Taking Sex Seriously is not the only outrageous resource being recommended to teachers. There is, for example, the video pack "Beyond a Phase", which suggests to pupils aged 13 and over:

    "Try experimenting with boys and girls and see who you feel most comfortable with".

If they knew that this suggestion had been made to their sons or daughters, most parents would be very angry.

"Beyond a Phase" is currently recommended by Gloucestershire County Council and in response to recent criticisms the council defended its actions by quoting previous government guidance. There can surely be only one conclusion. There is a problem and guidance alone will not solve it.

Although no doubt the Minister will argue that it is schools and not local authorities that are responsible for sex education, local authorities are highly influential. In most cases they are the employers of the teachers in schools. Local authorities provide teachers with courses on how to teach sex education and produce sex education guidance for teachers.

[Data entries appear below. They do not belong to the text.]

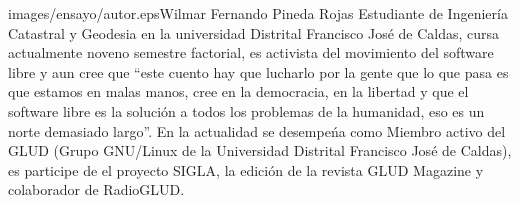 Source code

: \begin{multicols}{2}
\begin{biografia}{images/ensayo/autor.eps}{Wilmar Fernando Pineda Rojas} %
Estudiante de Ingeniería Catastral y Geodesia en la universidad Distrital Francisco José de Caldas, cursa actualmente noveno semestre factorial, 
es activista del movimiento del software libre y aun cree que ``este cuento hay que lucharlo por la gente que lo que pasa es que estamos en malas manos, 
cree en la democracia, en la libertad y que el software libre es la solución a todos los problemas de la humanidad, eso es un norte demasiado largo''. 
En la actualidad se desempeńa como Miembro activo del GLUD (Grupo GNU/Linux de la Universidad Distrital Francisco José de Caldas), 
es participe de el proyecto SIGLA, la edición de la revista GLUD Magazine y colaborador de RadioGLUD.  
\end{biografia}


\end{multicols} %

Some local authorities fund advisory teachers for personal, social and health education, specifically to write sex education material or to advise teachers how to teach sex education.

My amendment to Clause 121 makes it clear that the repeal of Section 28 is subject to the terms of my new subsection (2A) to Clause 127, which deals with commencement dates for the Bill. My amendment therefore stipulates that the repeal of Section 28 can only take place when arrangements are in place that establish a right for parents to view the materials used in sex education and to be consulted when schools set a policy on the use of people who are not teachers to take sex education lessons. That does happen in some schools and there have been problems when third parties who are not teachers make poor judgments about the kind of materials that are suitable for children. Schools that use staff or volunteers from outside agencies should have a policy about doing so and ensure that arrangements are in place to inform parents of their new rights and to update government guidance.

A vote against my amendments would be a vote against giving parents a right in law to be consulted by schools about the content and delivery of, and the materials used in, sex education.